This post started with sleeve patterns as its subject, but it grew into one about the widening of shoulders in the 1930’s…. If that’s your interest, just scroll down to 1930’s Sleeve Patterns.
Butterick periodically offered sleeve patterns as a way to give your dress a new look without much expense.
Changing the sleeves on an old garment doesn’t make any sense to me, because you would rarely have enough of the original dress material left over to make a pair of long sleeves…. Nevertheless, here is an assortment of sleeve patterns from 1917 to 1933:
1910’s Sleeve Patterns
Here are some fashions from 1917 and 1918; would changing the sleeves have made much of a difference?
1920’s Sleeve Patterns
Sleeves in the 1920’s were usually simple, fitted without fullness at the shoulder and close to the arm. However, some sleeves were sheer from the wrist to below the elbow, some widened, and some were split.
1930’s Sleeve Patterns: The Silhouette Begins to Change
Sleeves from the early 1930’s were often long but simple:
This writer saw a connection between smaller hats and bigger sleeves:
However, back in 1931, this article noted that as hat styles changed, they looked better with “period clothes, clothes such as were worn with them originally. Period styles have appeared, but they are mostly evening dresses.

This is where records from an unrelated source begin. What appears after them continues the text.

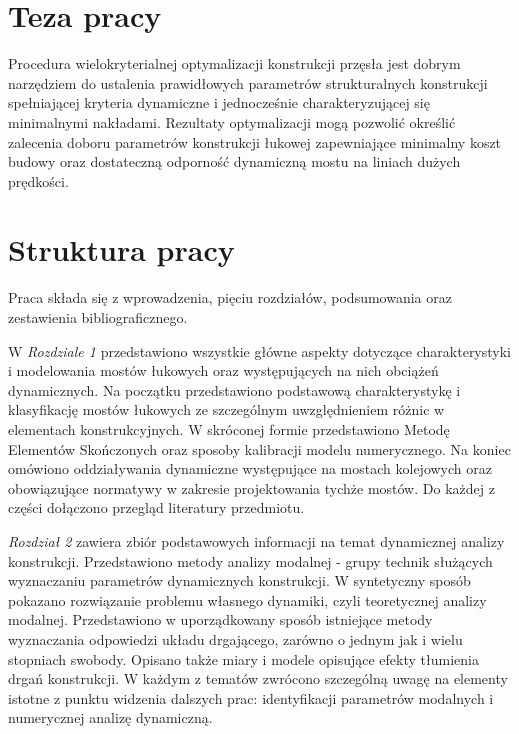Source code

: \section*{Teza pracy}

Procedura wielokryterialnej optymalizacji konstrukcji przęsła jest dobrym narzędziem do ustalenia prawidłowych parametrów strukturalnych konstrukcji spełniającej kryteria dynamiczne i jednocześnie charakteryzującej się minimalnymi nakładami. Rezultaty optymalizacji mogą pozwolić określić zalecenia doboru parametrów konstrukcji łukowej zapewniające minimalny koszt budowy oraz dostateczną odporność dynamiczną mostu na liniach dużych prędkości.




\section*{Struktura pracy}
Praca składa się z wprowadzenia, pięciu rozdziałów, podsumowania oraz zestawienia bibliograficznego. 

W \textit{Rozdziale 1} przedstawiono wszystkie główne aspekty dotyczące charakterystyki i modelowania mostów łukowych oraz występujących na nich obciążeń dynamicznych. Na początku przedstawiono podstawową charakterystykę i klasyfikację mostów łukowych ze szczególnym uwzględnieniem różnic w elementach konstrukcyjnych. W skróconej formie przedstawiono Metodę Elementów Skończonych oraz sposoby kalibracji modelu numerycznego. Na koniec omówiono oddziaływania dynamiczne występujące na mostach kolejowych oraz obowiązujące normatywy w zakresie projektowania tychże mostów. Do każdej z części dołączono przegląd literatury przedmiotu.

\textit{Rozdział 2} zawiera zbiór podstawowych informacji na temat dynamicznej analizy konstrukcji. Przedstawiono metody analizy modalnej - grupy technik służących wyznaczaniu parametrów dynamicznych konstrukcji. W syntetyczny sposób pokazano rozwiązanie problemu własnego dynamiki, czyli teoretycznej analizy modalnej. Przedstawiono w uporządkowany sposób istniejące metody wyznaczania odpowiedzi układu drgającego, zarówno o jednym jak i wielu stopniach swobody. Opisano także miary i modele opisujące efekty tłumienia drgań konstrukcji. W każdym z tematów zwrócono szczególną uwagę na elementy istotne z punktu widzenia dalszych prac: identyfikacji parametrów modalnych i numerycznej analizę dynamiczną.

Something else happened, however, to make the new clothes look right with the new hats… wide sleeves and puffed sleeves.”We can trace a slow increase in shoulder width from the 1930’s to 1940, but from my small sample it appears that wide shoulders and gathered sleeves (except for the frilly ones on formal dresses) were a gradual style change between 1931 and 1937, starting with evening and outerwear.
Also in 1933, coats and jackets with fur accents or extensions at the shoulders were being featured, and not necessarily to accomodate fuller sleeves on dresses:
1933 coat pattern 5347 has wide shoulders and a modified, droopy leg-o-mutton sleeve.
These 1933 jackets also show the “Gibson girl” influence:
By 1935, even dresses appear to have wider shoulders — it would be hard to get this silhouette without using shoulder pads:
By 1937, exaggerated shoulders with sleeves that are full at the top are standard features, as these patterns from a Butterick store flyer illustrate.
The natural shoulder of the 1920’s and early 1930’s is completely out of style.